[ASSIGNED TASK]: Leaving pictures aside, restate exactly the lines of the data below, from the first one through the line that contains "The entire goal".

[MATERIAL FOR THIS EXERCISE Boundary: Start]

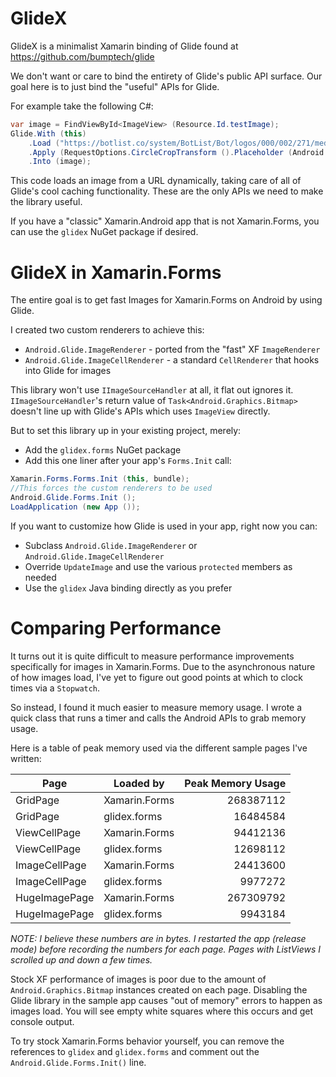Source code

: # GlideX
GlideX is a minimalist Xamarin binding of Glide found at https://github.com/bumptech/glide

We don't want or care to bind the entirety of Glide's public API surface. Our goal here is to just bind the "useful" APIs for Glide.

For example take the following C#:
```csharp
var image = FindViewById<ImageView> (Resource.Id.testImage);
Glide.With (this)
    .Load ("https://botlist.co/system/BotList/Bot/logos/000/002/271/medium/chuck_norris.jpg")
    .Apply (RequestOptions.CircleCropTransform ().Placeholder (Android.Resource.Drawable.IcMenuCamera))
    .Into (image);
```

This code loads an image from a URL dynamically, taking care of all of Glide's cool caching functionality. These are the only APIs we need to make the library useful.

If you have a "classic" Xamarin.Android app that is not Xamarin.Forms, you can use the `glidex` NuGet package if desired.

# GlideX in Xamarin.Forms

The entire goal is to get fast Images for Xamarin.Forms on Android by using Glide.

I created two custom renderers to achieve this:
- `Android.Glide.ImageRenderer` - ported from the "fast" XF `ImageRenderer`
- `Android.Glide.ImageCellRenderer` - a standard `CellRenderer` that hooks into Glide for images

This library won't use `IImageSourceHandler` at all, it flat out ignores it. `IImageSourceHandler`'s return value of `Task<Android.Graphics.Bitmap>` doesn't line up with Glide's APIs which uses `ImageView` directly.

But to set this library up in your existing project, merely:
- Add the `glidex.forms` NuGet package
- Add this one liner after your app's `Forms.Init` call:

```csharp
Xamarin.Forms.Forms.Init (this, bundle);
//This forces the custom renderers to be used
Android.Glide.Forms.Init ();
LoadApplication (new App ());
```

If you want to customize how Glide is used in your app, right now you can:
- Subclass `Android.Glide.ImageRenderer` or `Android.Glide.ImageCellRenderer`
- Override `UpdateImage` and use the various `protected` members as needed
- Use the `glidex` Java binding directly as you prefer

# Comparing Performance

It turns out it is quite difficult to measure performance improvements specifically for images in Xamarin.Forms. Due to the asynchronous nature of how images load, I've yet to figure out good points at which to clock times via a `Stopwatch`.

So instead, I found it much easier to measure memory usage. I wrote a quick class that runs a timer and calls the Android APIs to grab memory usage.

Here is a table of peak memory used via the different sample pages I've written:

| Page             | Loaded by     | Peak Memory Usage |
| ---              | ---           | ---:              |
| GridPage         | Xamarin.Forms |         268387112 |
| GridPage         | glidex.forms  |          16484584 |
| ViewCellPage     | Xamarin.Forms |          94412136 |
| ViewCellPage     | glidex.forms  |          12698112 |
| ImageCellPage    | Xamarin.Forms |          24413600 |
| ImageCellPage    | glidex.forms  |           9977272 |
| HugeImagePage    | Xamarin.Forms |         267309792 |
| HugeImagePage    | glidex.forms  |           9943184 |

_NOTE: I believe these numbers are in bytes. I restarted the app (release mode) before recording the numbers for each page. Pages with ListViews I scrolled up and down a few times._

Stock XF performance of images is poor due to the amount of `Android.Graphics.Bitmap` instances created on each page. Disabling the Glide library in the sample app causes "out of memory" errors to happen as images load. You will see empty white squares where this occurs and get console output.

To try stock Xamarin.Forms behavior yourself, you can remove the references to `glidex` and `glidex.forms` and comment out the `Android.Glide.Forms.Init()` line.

[MATERIAL FOR THIS EXERCISE Boundary: End]

[RESULT OF THE TASK]:
Source code

: # GlideX
GlideX is a minimalist Xamarin binding of Glide found at https://github.com/bumptech/glide

We don't want or care to bind the entirety of Glide's public API surface. Our goal here is to just bind the "useful" APIs for Glide.

For example take the following C#:
```csharp
var image = FindViewById<ImageView> (Resource.Id.testImage);
Glide.With (this)
    .Load ("https://botlist.co/system/BotList/Bot/logos/000/002/271/medium/chuck_norris.jpg")
    .Apply (RequestOptions.CircleCropTransform ().Placeholder (Android.Resource.Drawable.IcMenuCamera))
    .Into (image);
```

This code loads an image from a URL dynamically, taking care of all of Glide's cool caching functionality. These are the only APIs we need to make the library useful.

If you have a "classic" Xamarin.Android app that is not Xamarin.Forms, you can use the `glidex` NuGet package if desired.

# GlideX in Xamarin.Forms

The entire goal is to get fast Images for Xamarin.Forms on Android by using Glide.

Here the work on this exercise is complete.